Founded by Roman general Claudius Marcellus in the second century BC, the city flourished under his rule. Then came the Moors in 711, who made Córdoba the new capital of Al-Andalus, hence the modern name of the region, and added hospitals and libraries not to mention 300 mosques to its cityscape. Until the Christian Reconquest, the substantial Jewish population thrived in Córdoba as well. This mesh of cultures and traditions makes Córdoba a city worth visiting. It’s the only Spanish city to have four UNESCO World Heritage Sites!
Although historic sites abound, today, Córdoba is a thriving, modern metropolis. Just a quick journey from Seville and Granada, Córdoba is the perfect addition to an Andalusian itinerary. Here are our top things to see and do in Córdoba.
Like many places in Spain, you can expect to find some great tapas joints in Córdoba, but there are a couple of dishes that are unique to the city and region. Flamenquín is a local delicacy made from slices of serrano ham that’s wrapped around a pork loin and then breaded and deep-fried—think a rolled-up schnitzel with extra ham and you get the idea. To try it for yourself, head to Café Bar Hermanos Bonillo, a simple restaurant near the Jardines Elena Moyano. Hermanos Bonillo’s version is extra long so you might need to wash it down with an Estrella Galicia or get a couple of friends to share it—but don’t say we didn’t warn you!
Another speciality of the area is salmorejo, a cold soup made from tomatoes, bread, garlic and olive oil, and then garnished with serrano ham and eggs. Although made from simple ingredients, this soup is full of flavour and is a popular choice during the high temperatures of spring and summer.
Head to Taberna El Abanico, an eatery that serves the smoothest salmorejo in Córdoba. This modern restaurant, situated adjacent to the Great Mosque, boasts a fresh decor with modern flourishes such as avant-garde floral decorations and fan displays. Taberna El Abanico champions Andalusian produce and wine so the salmorejo is about as authentic as you can get.
Alternatively, visit Mercado Victoria, the first gastronomic market in Andalusia. The covered space dates back to the 19th century as a meeting place and food market. Today, it offers more than 20 food stalls and the vibe is decidedly buzzy. Enjoy everything from salmorejo to other Andalusian delights such as grilled sardines and shrimp tortillas. If the weather is particularly sunny—and you’re in Andalusia so why wouldn’t it be?—grab your lunch and head to the outdoor seating area covered with vines and fans. It’s the ideal spot on a hot summer day to stay cool.
Looking for something sweet? Then you’ve got to try pastel cordobés, which, as the name implies, are unique to the city of Córdoba. This special pastry boasts layers of puff pastry, and is filled with sweetened spaghetti squash—yup, you read that right—but trust us, it’s delicious!

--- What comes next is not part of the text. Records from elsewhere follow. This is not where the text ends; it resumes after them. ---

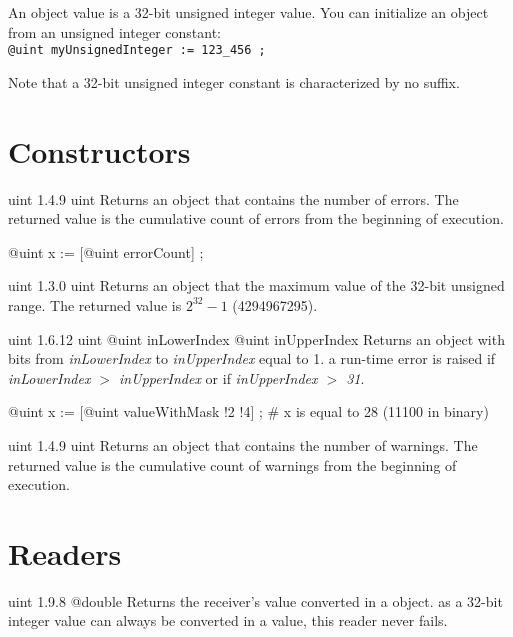 

An  object value is a 32-bit unsigned integer value. You can initialize an  object from an unsigned integer constant:\\

\texttt{@uint myUnsignedInteger := 123\_456 ;}

Note that a 32-bit unsigned integer constant is characterized by no suffix.

\section{Constructors}

{uint}
{1.4.9}
{uint}
{Returns an  object that contains the number of errors.}
{The returned value is the cumulative count of errors from the beginning of execution.}

\exempleUneLigne
{}
{@uint x := [@uint errorCount] ;}

{uint}
{1.3.0}
{uint}
{Returns an  object that the maximum value of the 32-bit unsigned range.}
{The returned value is $2^{32}-1$ (4294967295).}


{uint}
{1.6.12}
{uint}
{@uint inLowerIndex}
{@uint inUpperIndex}
{Returns an  object with bits from \emph{inLowerIndex} to \emph{inUpperIndex} equal to 1.}
{a run-time error is raised if \emph{inLowerIndex $>$ inUpperIndex} or if \emph{inUpperIndex $>$ 31}.}


\exempleUneLigne
{}
{@uint x := [@uint valueWithMask !2 !4] ; \# x is equal to 28 (11100 in binary)}





{uint}
{1.4.9}
{uint}
{Returns an  object that contains the number of warnings.}
{The returned value is the cumulative count of warnings from the beginning of execution.}

\section{Readers}

{uint}
{1.9.8}
{@double}
{Returns the receiver's value converted in a  object.}
{as a 32-bit integer value can always be converted in a  value, this reader never fails.}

Head to Roldan, a popular patisserie found throughout Córdoba, to try it.
Córdoba is on the map for its infamous mosque, an impressive architectural feat that sits in the heart of the city and is one of the top things to see in Córdoba. The Great Mosque of Córdoba (known locally as the Mezquita) dates back to Roman times. Originally a church, it was built more than 1,500 years ago to honour the Roman god, Janus. Although there’s not much left of the original church, you can still see the 850 columns that support the main structure of the mosque in its current form.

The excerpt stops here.